The Steelers have the players of the Steel Curtain; the greatness of Polamalu; maybe James Harrison if he keeps out of trouble. The Packers have Don Hutson, who invented pass patterns; Bart Starr, the original game manager; then, basically the Packers of the Sixties and Brett Favre. In the end, the Packers have the second most players in the Hall (second to the Bears) with 21, followed closely by the Steelers with 19.
This Super Bowl will settle this dispute for the near future. It is likely that Pittsburgh will be back to the big game before the Packers. However, with thirteen titles and four Super Bowls (if the Packers win it), the Pack will be undisputed Titletown for at least another decade unless the Steelers make another Seventies-type run. The way football is played (or rather, managed) nowadays makes the dominance of the Steelers from 1973 through 1979 an unlikely occurrence. Look at the New England Patriots; they’ve had the most consistent team of the last ten or twelve years and they still have only three Super Bowl wins in that time period. That is not to say that three championships is not noteworthy, but the Steelers won four in six years. To call the Patriots a “dynasty” in comparison to that is ludicrous.
Despite all this obnoxious history of winning, you have to root for these two teams because they are “working class” champions. The Steelers have a devoted and passionate following that reflects the blue-collar style of play the Steelers have always been about. Yes, I know they featured Bradshaw, Swann, and Stallworth, but they won because Franco Harris kept the defenses honest and the defense allowed them to take ridiculous chances without the personnel.
The citizens of Green Bay own the Packers. How much more democratic can you get? If you doubt the working class pedigree of the Green Bay Packers consider where the team nickname comes from: meat packers. Neither team is hated in the sense that the Cowboys or the Raiders are. Neither evokes the kind of visceral response that the Jets or the Patriots do. Sure, Browns and Ravens fans hate the Steelers and Bears and Vikings fans despise their division rival, but that’s animosity by birthright.
Here’s the irony of this: both the Packers and the Steelers have frustrated the Dallas Cowboys in any manner of ways (although the Cowboys got some revenge when Neil O’Donnell had a brain fart). Now, they are playing for the right to be called Titletown in Dallas, Texas. It’s unfortunate that this game has turned into a corporate board meeting instead of a fan friendly game. I’d like to see for whom the Dallas fans would root if they had their choice.

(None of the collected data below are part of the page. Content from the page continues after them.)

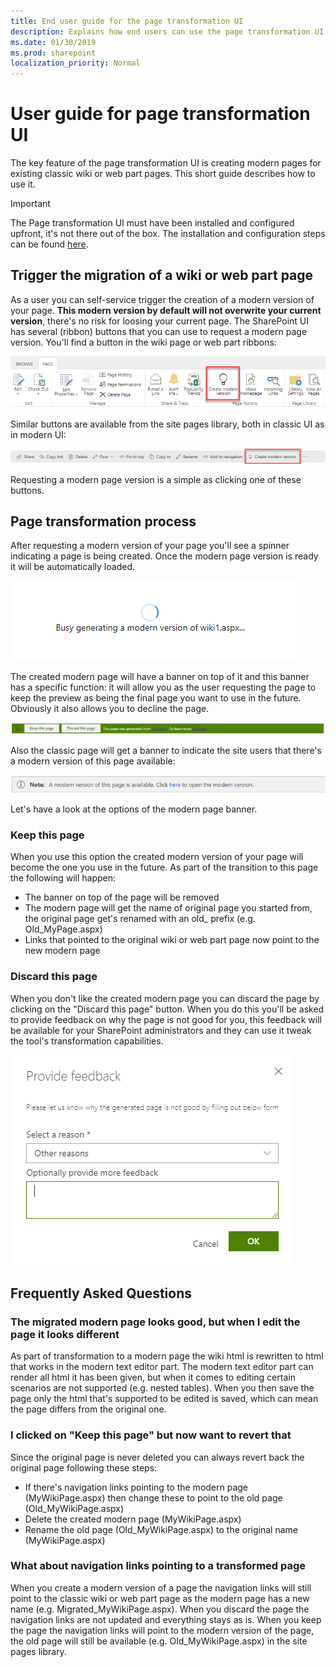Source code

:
 ```yaml
---
title: End user guide for the page transformation UI 
description: Explains how end users can use the page transformation UI 
ms.date: 01/30/2019
ms.prod: sharepoint
localization_priority: Normal
---
```


# User guide for page transformation UI

The key feature of the page transformation UI is creating modern pages for existing classic wiki or web part pages. This short guide describes how to use it.

> [!IMPORTANT]
> The Page transformation UI must have been installed and configured upfront, it's not there out of the box. The installation and configuration steps can be found [here](modernize-userinterface-site-pages-ui.md).

## Trigger the migration of a wiki or web part page

As a user you can self-service trigger the creation of a modern version of your page. **This modern version by default will not overwrite your current version**, there's no risk for loosing your current page. The SharePoint UI has several (ribbon) buttons that you can use to request a modern page version. You'll find a button in the wiki page or web part ribbons:

![page transformation UI extensions](media/modernize/pagetransformation_ui_3.png)

Similar buttons are available from the site pages library, both in classic UI as in modern UI:

![page transformation UI extensions](media/modernize/pagetransformation_ui_4.png)

Requesting a modern page version is a simple as clicking one of these buttons.

## Page transformation process

After requesting a modern version of your page you'll see a spinner indicating a page is being created. Once the modern page version is ready it will be automatically loaded.

![page transformation process](media/modernize/pagetransformation_ui_5.png)

The created modern page will have a banner on top of it and this banner has a specific function: it will allow you as the user requesting the page to keep the preview as being the final page you want to use in the future. Obviously it also allows you to decline the page.

![page banner on modern page](media/modernize/pagetransformation_ui_6.png)

Also the classic page will get a banner to indicate the site users that there's a modern version of this page available:

![page banner on classic page](media/modernize/pagetransformation_ui_9.png)

Let's have a look at the options of the modern page banner.

### Keep this page

When you use this option the created modern version of your page will become the one you use in the future. As part of the transition to this page the following will happen:

- The banner on top of the page will be removed
- The modern page will get the name of original page you started from, the original page get's renamed with an old_ prefix (e.g. Old_MyPage.aspx)
- Links that pointed to the original wiki or web part page now point to the new modern page

### Discard this page

When you don't like the created modern page you can discard the page by clicking on the "Discard this page" button. When you do this you'll be asked to provide feedback on why the page is not good for you, this feedback will be available for your SharePoint administrators and they can use it tweak the tool's transformation capabilities.

![page transformation process](media/modernize/pagetransformation_ui_7.png)

## Frequently Asked Questions

### The migrated modern page looks good, but when I edit the page it looks different

As part of transformation to a modern page the wiki html is rewritten to html that works in the modern text editor part. The modern text editor part can render all html it has been given, but when it comes to editing certain scenarios are not supported (e.g. nested tables). When you then save the page only the html that's supported to be edited is saved, which can mean the page differs from the original one.

### I clicked on "Keep this page" but now want to revert that

Since the original page is never deleted you can always revert back the original page following these steps:

- If there's navigation links pointing to the modern page (MyWikiPage.aspx) then change these to point to the old page (Old_MyWikiPage.aspx)
- Delete the created modern page (MyWikiPage.aspx)
- Rename the old page (Old_MyWikiPage.aspx) to the original name (MyWikiPage.aspx)

### What about navigation links pointing to a transformed page

When you create a modern version of a page the navigation links will still point to the classic wiki or web part page as the modern page has a new name (e.g. Migrated_MyWikiPage.aspx). When you discard the page the navigation links are not updated and everything stays as is. When you keep the page the navigation links will point to the modern version of the page, the old page will still be available (e.g. Old_MyWikiPage.aspx) in the site pages library.
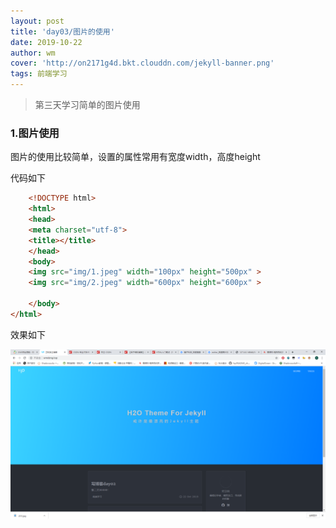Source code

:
 ```yaml
---
layout: post
title: 'day03/图片的使用'
date: 2019-10-22
author: wm
cover: 'http://on2171g4d.bkt.clouddn.com/jekyll-banner.png'
tags: 前端学习
---
```


>第三天学习简单的图片使用

### 1.图片使用
图片的使用比较简单，设置的属性常用有宽度width，高度height

代码如下 
```HTML
    <!DOCTYPE html>
	<html>
	<head>
	<meta charset="utf-8">
	<title></title>
	</head>
	<body>
	<img src="img/1.jpeg" width="100px" height="500px" >
	<img src="img/2.jpeg" width="600px" height="600px" >
		
	</body>
</html>
```
效果如下

![avatar](/assets/img//day03.png)
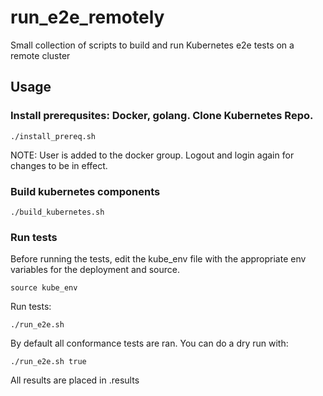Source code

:# run_e2e_remotely

Small collection of scripts to build and run Kubernetes e2e tests on a remote cluster

## Usage

### Install prerequsites: Docker, golang. Clone Kubernetes Repo.

```
./install_prereq.sh
```

NOTE: User is added to the docker group. Logout and login again for changes to be in effect.

### Build kubernetes components

```
./build_kubernetes.sh
```

### Run tests

Before running the tests, edit the kube_env file with the appropriate env variables for the deployment and source.
```
source kube_env
```

Run tests:
```
./run_e2e.sh
```
By default all conformance tests are ran.
You can do a dry run with:
```
./run_e2e.sh true
```

All results are placed in .results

Well, the game is coming up and it will crown the latest pretender to the throne. The current holder of the moniker: Titletown, U.S.A. It’s great to be able to watch a game and realize that the history still remains. That we can watch a game and not be overly invested in the result except in what it means to the NFL. Aaron Rodgers and Clay Matthews will, relatively speaking, soon be forgotten. Roethlisberger and Hines Ward will fade by the wayside. But in the current zeitgeist, the winner is the home of Titletown for a while. For how long, we don’t know. Will we ever root for them again? Who knows? But it will be fun to watch.